With this knowledge, the final advice to the friend is as follows:
Modify the DOTNET_DefaultStackSize parameter.
You can follow the default 1.5M stack space setting of .netcore on windows, because 8M is really too big to carry, and it is also inconsistent with the low memory usage of Linux. After modifying it, I read the dump and found that the configuration has taken effect.
0:000> !sos maddress
Enumerating and tagging the entire address space and caching the result...
Subsequent runs of this command should be faster.

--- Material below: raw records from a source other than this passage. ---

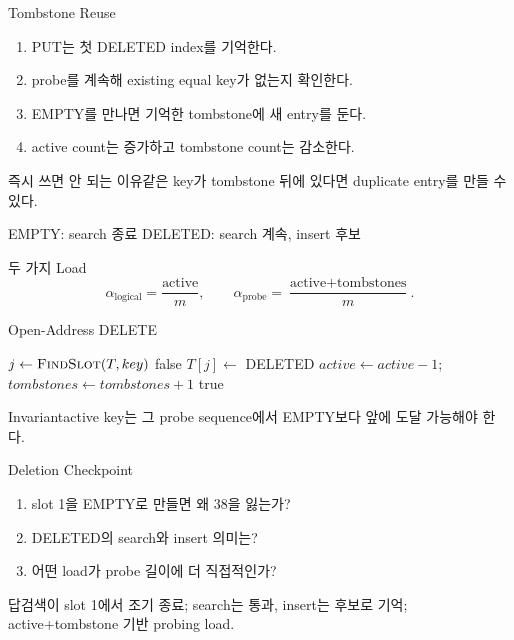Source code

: \begin{frame}{Tombstone Reuse}
\begin{enumerate}
\item PUT는 첫 DELETED index를 기억한다.
\item probe를 계속해 existing equal key가 없는지 확인한다.
\item EMPTY를 만나면 기억한 tombstone에 새 entry를 둔다.
\item active count는 증가하고 tombstone count는 감소한다.
\end{enumerate}
\begin{alertblock}{즉시 쓰면 안 되는 이유}같은 key가 tombstone 뒤에 있다면 duplicate entry를 만들 수 있다.\end{alertblock}
\begin{center}\large
\textcolor{AlgoBlue}{EMPTY: search 종료}\qquad
\textcolor{AlgoOrangeText}{DELETED: search 계속, insert 후보}
\end{center}
\end{frame}
\begin{frame}{두 가지 Load}
\[
\alpha_{\text{logical}}=\frac{\text{active}}{m},\qquad
\alpha_{\text{probe}}=\frac{\text{active}+\text{tombstones}}{m}.
\]
\end{frame}
\begin{frame}{Open-Address DELETE}
\begin{algorithmic}[1]
\State $j\gets\Call{FindSlot}{T,key}$
\State\Return false\EndIf
\State $T[j]\gets$ DELETED
\State $active\gets active-1$; $tombstones\gets tombstones+1$
\State \Return true
\EndProcedure
\end{algorithmic}
\begin{block}{Invariant}active key는 그 probe sequence에서 EMPTY보다 앞에 도달 가능해야 한다.\end{block}
\end{frame}
\begin{frame}{Deletion Checkpoint}
\begin{enumerate}\item slot 1을 EMPTY로 만들면 왜 38을 잃는가?\item DELETED의 search와 insert 의미는?\item 어떤 load가 probe 길이에 더 직접적인가?\end{enumerate}
\begin{exampleblock}{답}검색이 slot 1에서 조기 종료; search는 통과, insert는 후보로 기억; active+tombstone 기반 probing load.\end{exampleblock}
\end{frame}
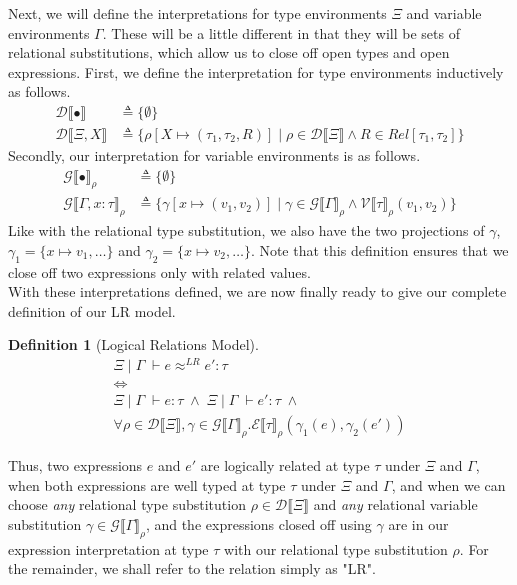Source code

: \documentclass[a4paper, 11pt]{report}
\theoremstyle{definition}
\newtheorem{definition}{Definition}[section]
\newcommand{\var}{x}
\newcommand{\expr}{e}
\newcommand{\val}{v}
\newcommand{\Tvar}{X}
\newcommand{\typ}{\tau}
\newcommand{\venv}{\Gamma}
\newcommand{\tenv}{\Xi}
\newcommand{\emptenv}{\bullet}
\newcommand{\empvenv}{\bullet}
\newcommand{\jdg}[4]{#1 \; | \; #2 \; \vdash #3 : #4}
\newcommand{\jdgRel}[6]{#1 \; | \; #2 \; \vdash #3 \approx^{#4} #5 : #6}
\newcommand{\ValInp}[2]{\mathcal{V} \llbracket #1 \rrbracket_{#2}}
\newcommand{\ValInpGen}[2]{\ValInp{#1}{#2}(\val_1, \val_2)}
\newcommand{\ExpInp}[2]{\mathcal{E} \llbracket #1 \rrbracket_{#2}}
\newcommand{\VenvInp}[2]{\mathcal{G} \llbracket #1 \rrbracket_{#2}}
\newcommand{\TenvInp}[1]{\mathcal{D} \llbracket #1 \rrbracket}
\newcommand{\LogRel}[5]{\jdgRel{#1}{#2}{#3}{LR}{#4}{#5}}
\newcommand{\map}[2]{#1 \mapsto #2}
\begin{document}
Next, we will define the interpretations for type environments $\tenv$ and variable environments $\venv$. These will be a little different in that they will be sets of relational substitutions, which allow us to close off open types and open expressions. First, we define the interpretation for type environments inductively as follows.
\begin{align*}
  \TenvInp{\emptenv} &\triangleq \{ \emptyset \}\\
  \TenvInp{\tenv, \Tvar} &\triangleq \{\rho[\map{\Tvar}{(\typ_1, \typ_2, R)}] \mid \rho \in \TenvInp{\tenv} \land R \in Rel[\typ_1, \typ_2]\}
\end{align*}
Secondly, our interpretation for variable environments is as follows.
\begin{align*}
  \VenvInp{\empvenv}{\rho} &\triangleq \{ \emptyset \}\\
  \VenvInp{\venv, \var : \typ}{\rho} &\triangleq \{\gamma[\map{\var}{(\val_1, \val_2)}] \mid \gamma \in \VenvInp{\venv}{\rho} \land \ValInpGen{\typ}{\rho}\}
\end{align*}
Like with the relational type substitution, we also have the two projections of $\gamma$, $\gamma_1 = \{\var \mapsto \val_1, \dots\}$ and $\gamma_2 = \{\var \mapsto \val_2, \dots\}$. Note that this definition ensures that we close off two expressions only with related values.\\
With these interpretations defined, we are now finally ready to give our complete definition of our LR model.
\begin{definition}[Logical Relations Model]\label{def:LogRel}
  \begin{equation*}
    \begin{gathered}
      \LogRel{\tenv}{\venv}{\expr}{\expr'}{\typ}\\
      \iff\\
      \jdg{\tenv}{\venv}{\expr}{\typ} \; \land \; \jdg{\tenv}{\venv}{\expr'}{\typ} \; \land\\
      \forall \rho \in \TenvInp{\tenv}, \gamma \in \VenvInp{\venv}{\rho} . 
      \ExpInp{\typ}{\rho}(\gamma_1(\expr), \gamma_2(\expr'))
    \end{gathered}
  \end{equation*}
\end{definition}
Thus, two expressions $\expr$ and $\expr'$ are logically related at type $\typ$ under $\tenv$ and $\venv$, when both expressions are well typed at type $\typ$ under $\tenv$ and $\venv$, and when we can choose \textit{any} relational type substitution $\rho \in \TenvInp{\tenv}$ and \textit{any} relational variable substitution $\gamma \in \VenvInp{\venv}{\rho}$, and the expressions closed off using $\gamma$ are in our expression interpretation at type $\typ$ with our relational type substitution $\rho$. For the remainder, we shall refer to the relation simply as "LR".
\end{document}
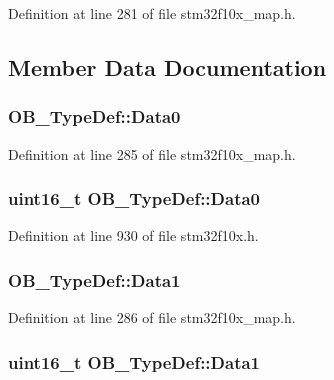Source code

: Definition at line 281 of file stm32f10x\+\_\+map.\+h.



\subsection{Member Data Documentation}
\subsubsection[{\texorpdfstring{Data0}{Data0}}]{ O\+B\+\_\+\+Type\+Def\+::\+Data0}\hypertarget{struct_o_b___type_def_ab445cde85671bb0d3a417dbd4f144fad}{}\label{struct_o_b___type_def_ab445cde85671bb0d3a417dbd4f144fad}


Definition at line 285 of file stm32f10x\+\_\+map.\+h.

\subsubsection[{\texorpdfstring{Data0}{Data0}}]{ {\bf uint16\+\_\+t} O\+B\+\_\+\+Type\+Def\+::\+Data0}\hypertarget{struct_o_b___type_def_a7570c0ba4b4d31c6061d595279e6b36e}{}\label{struct_o_b___type_def_a7570c0ba4b4d31c6061d595279e6b36e}


Definition at line 930 of file stm32f10x.\+h.

\subsubsection[{\texorpdfstring{Data1}{Data1}}]{ O\+B\+\_\+\+Type\+Def\+::\+Data1}\hypertarget{struct_o_b___type_def_afcf3631c9eca46a2dc782dc9c51954fd}{}\label{struct_o_b___type_def_afcf3631c9eca46a2dc782dc9c51954fd}


Definition at line 286 of file stm32f10x\+\_\+map.\+h.

\subsubsection[{\texorpdfstring{Data1}{Data1}}]{ {\bf uint16\+\_\+t} O\+B\+\_\+\+Type\+Def\+::\+Data1}\hypertarget{struct_o_b___type_def_a4e0e4a89db7004fb08a8a19129e9970e}{}\label{struct_o_b___type_def_a4e0e4a89db7004fb08a8a19129e9970e}


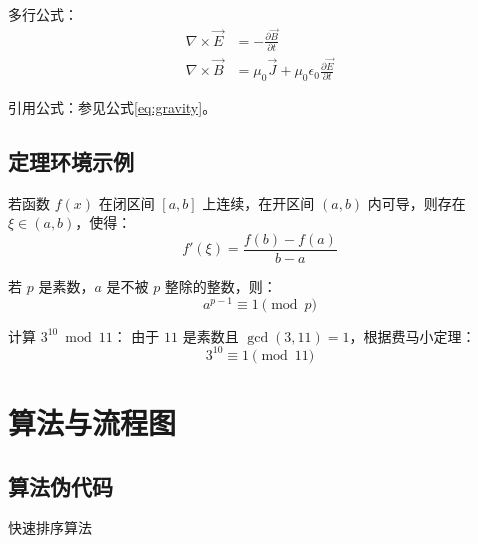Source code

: \documentclass[../main]{subfiles}
\begin{document}
多行公式：
\begin{align}
    \nabla \times \vec{E} &= -\frac{\partial \vec{B}}{\partial t} \label{eq:faraday}\\
    \nabla \times \vec{B} &= \mu_0\vec{J} + \mu_0\epsilon_0\frac{\partial \vec{E}}{\partial t} \label{eq:ampere}
\end{align}

引用公式：参见公式\cref{eq:gravity}。

\subsection{定理环境示例}

\begin{definition}[拉格朗日中值定理]
若函数 $f(x)$ 在闭区间 $[a,b]$ 上连续，在开区间 $(a,b)$ 内可导，则存在 $\xi \in (a,b)$，使得：
$$f'(\xi) = \frac{f(b) - f(a)}{b - a}$$
\end{definition}

\begin{theorem}[费马小定理]
若 $p$ 是素数，$a$ 是不被 $p$ 整除的整数，则：
$$a^{p-1} \equiv 1 \pmod{p}$$
\end{theorem}

\begin{example}
计算 $3^{10} \bmod 11$：
由于 $11$ 是素数且 $\gcd(3,11)=1$，根据费马小定理：
$$3^{10} \equiv 1 \pmod{11}$$
\end{example}

\section{算法与流程图}

\subsection{算法伪代码}

\begin{algorithm}[H]
\caption{快速排序算法}
\label{alg:quicksort}


\end{algorithm}
\end{document}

*** WARNING: Unable to verify timestamp for lttng-ust-wait-8-0
*** WARNING: Unable to verify timestamp for lttng-ust-wait-8
+--------------------------------------------------------------------------------------------------------------------------------------------------------------------------------------------+
| Memory Kind | StartAddr | EndAddr-1 | Size | Type | State | Protect | Image |
+--------------------------------------------------------------------------------------------------------------------------------------------------------------------------------------------+
.......
| Stack | 7fabe4e8c000 | 7fabe500c000 | 1.50mb | MEM_PRIVATE | MEM_COMMIT | PAGE_READWRITE | |
| Stack | 7fabe500d000 | 7fabe518d000 | 1.50mb | MEM_PRIVATE | MEM_COMMIT | PAGE_READWRITE | |
| Stack | 7fabe518e000 | 7fabe530e000 | 1.50mb | MEM_PRIVATE | MEM_COMMIT | PAGE_READWRITE | |
| Stack | 7fabe530f000 | 7fabe548f000 | 1.50mb | MEM_PRIVATE | MEM_COMMIT | PAGE_READWRITE | |
| Stack | 7fabe5490000 | 7fabe5610000 | 1.50mb | MEM_PRIVATE | MEM_COMMIT | PAGE_READWRITE | |
| Stack | 7fabe5611000 | 7fabe5791000 | 1.50mb | MEM_PRIVATE | MEM_COMMIT | PAGE_READWRITE | |
| Stack | 7fabe5792000 | 7fabe5912000 | 1.50mb | MEM_PRIVATE | MEM_COMMIT | PAGE_READWRITE | |
| Stack | 7fabe5913000 | 7fabe5a93000 | 1.50mb | MEM_PRIVATE | MEM_COMMIT | PAGE_READWRITE | |
| Stack | 7fabe5a94000 | 7fabe5c14000 | 1.50mb | MEM_PRIVATE | MEM_COMMIT | PAGE_READWRITE | |
| Stack | 7fabe5c15000 | 7fabe5d95000 | 1.50mb | MEM_PRIVATE | MEM_COMMIT | PAGE_READWRITE | |
.......
+-------------------------------------------------------------------------+
| Memory Type | Count | Size | Size (bytes) |
+-------------------------------------------------------------------------+
| Stack | 766 | 1.41gb | 1,518,571,520 |
| GCHeap | 48 | 702.39mb | 736,509,952 |
| PAGE_READWRITE | 931 | 186.31mb | 195,358,720 |
| Image | 1,283 | 158.77mb | 166,480,384 |
| HighFrequencyHeap | 336 | 20.97mb | 21,991,424 |
| LowFrequencyHeap | 256 | 18.32mb | 19,214,336 |
| LoaderCodeHeap | 15 | 17.53mb | 18,378,752 |
| HostCodeHeap | 11 | 1.63mb | 1,703,936 |
| ResolveHeap | 1 | 348.00kb | 356,352 |
| PAGE_READONLY | 123 | 261.50kb | 267,776 |
| DispatchHeap | 1 | 196.00kb | 200,704 |
| IndirectionCellHeap | 3 | 152.00kb | 155,648 |
| LookupHeap | 3 | 144.00kb | 147,456 |
| PAGE_EXECUTE_WRITECOPY | 5 | 132.00kb | 135,168 |
| CacheEntryHeap | 2 | 100.00kb | 102,400 |
| StubHeap | 2 | 76.00kb | 77,824 |
| PAGE_EXECUTE_READ | 2 | 8.00kb | 8,192 |
+-------------------------------------------------------------------------+
| [TOTAL] | 3,788 | 2.50gb | 2,679,660,544 |
+-------------------------------------------------------------------------+
Observe the relevant logic in the project code
Found that the reference actually belongs to the invalid reference in the code, the reference will be deleted pressure test observation, found that the thread is normal.
III: Summary
NET debugging ecosystem on Linux is getting richer by the day, which is a very exciting thing to finally give to my teacherThe Frontline Coder.and WinDbg like this.